Henry Karlson said...

One problem I have is when people trace everything back to St Constantine -- he's a kind of all-out excuse which, historically, did not do what people want to suggest he did. It's a continuation of the influence of the Donation of Constantine.

If one studies the history closely, he followed his advisors, not the other way around. While Theodosius caused some problems, the Church still reacted to him and was not smitten by him. Call me Byzantine, but I think the real problems start with Charlemagne.

Of course, I don't think the ND issue is the issue people make of it. But that's neither here nor there. I always feel the need to defend St Constantine -- he is a hero of mine. Indeed, I think if people understood him they would see VII documents like Nostra Aetate really are Constantinian.

JB said...

Henry,

As always thanks for reading and responding. I had hoped to get back to you sooner, but life happens.

One of the glaring weaknesses of my MA program was its lack of courses in Historical Theology. As a result of that and my own failure to research on my own, I am fairly ignorant on the details of the Church's history.

Nevertheless, I think the point McCarthy was trying to make holds. The church at some point in history(post-Constantine/Charlemagne, etc.) seems to have on some level abandoned Jesus' teachings of non-violence and embraced the temporal power of the nation-state, allowing Ghandi to accurately note that only Christians do not recognice Jesus' nonviolence.

Only recently, with the fall of the papal states has that trend beung to be reversed.

Henry Karlson said...

JB

I know how life gets in the way of things. I also felt I might have sounded a bit argumentative, which I didn't want to be. I just am quite sensitive to things associated with St Constantine (as I tell people, I like his full title, St Constantine the Great, Equal to the Apostles, Friend of the Logos).

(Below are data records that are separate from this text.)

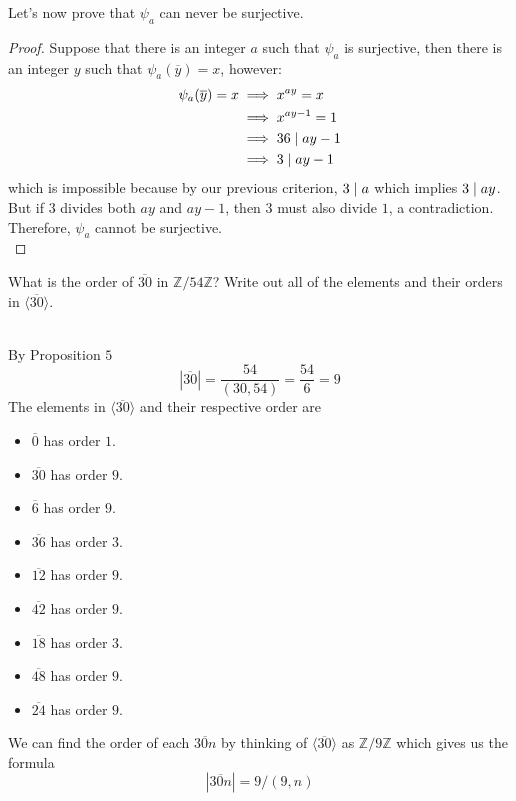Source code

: \begin{solution}
    Let's now prove that $\psi_a$ can never be surjective.
    \begin{proof}
        Suppose that there is an integer $a$ such that $\psi_a$ is
        surjective, then there is an integer $y$ such that $\psi_a(
        \overline{y})=x$, however:
        \begin{align*}
            \psi_a(\overline{y})=x &\implies x^{ay}=x \\
            &\implies x^{ay-1}=1 \\
            &\implies 36 \mathrel{|} ay-1 \\
            &\implies 3\mathrel{|} ay-1
        \end{align*}
        which is impossible because by our previous criterion, $3\mathrel{|} a$
        which implies $3\mathrel{|} ay$. But if $3$ divides both $ay$ and $ay-1$,
        then $3$ must also divide $1$, a contradiction. Therefore, $\psi_a$
        cannot be surjective.\\
    \end{proof}
\end{solution}

\begin{exercise}
    What is the order of $\overline{30}$ in $\mathbb{Z}/54\mathbb{Z}$?
    Write out all of the elements and their orders in $\langle\overline{30}
    \rangle$.\\
\end{exercise}

\begin{solution}
    \\ By Proposition $5$
    $$|\overline{30}| = \frac{54}{(30,54)} = \frac{54}{6} = 9$$
    The elements in $\langle \overline{30} \rangle$ and their respective
    order are
    \begin{itemize}
        \item $\overline{0}$ has order $1$.
        \item $\overline{30}$ has order $9$.
        \item $\overline{6}$ has order $9$.
        \item $\overline{36}$ has order $3$.
        \item $\overline{12}$ has order $9$.
        \item $\overline{42}$ has order $9$.
        \item $\overline{18}$ has order $3$.
        \item $\overline{48}$ has order $9$.
        \item $\overline{24}$ has order $9$.
    \end{itemize}
    We can find the order of each $\overline{30n}$ by thinking of
    $\langle \overline{30} \rangle$ as $\mathbb{Z}/9\mathbb{Z}$ which
    gives us the formula
    $$|\overline{30n}| = 9/(9,n)$$
\end{solution}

Oh, I would agree with the fact that after Constantine, that happened, in in an indirect way, because the state backed the church, one can say the conversion of Constantine helped make this happen, but I just wanted to say that I think too much blame is put on Constantine (even today) without looking at what he really stood for. The Donation of Constantine is still used as the hermeneutic even if it is as a document, rejected, culturally its ideals have been accepted.

mama said...

This I agree with. Its the inconsisency which makes me feel apathetic about the whole issue. Honestly, Obama could have spoken at any non-Catholic college that weekend instead of ND.
Sorry that I didn't read it until now. I miss you.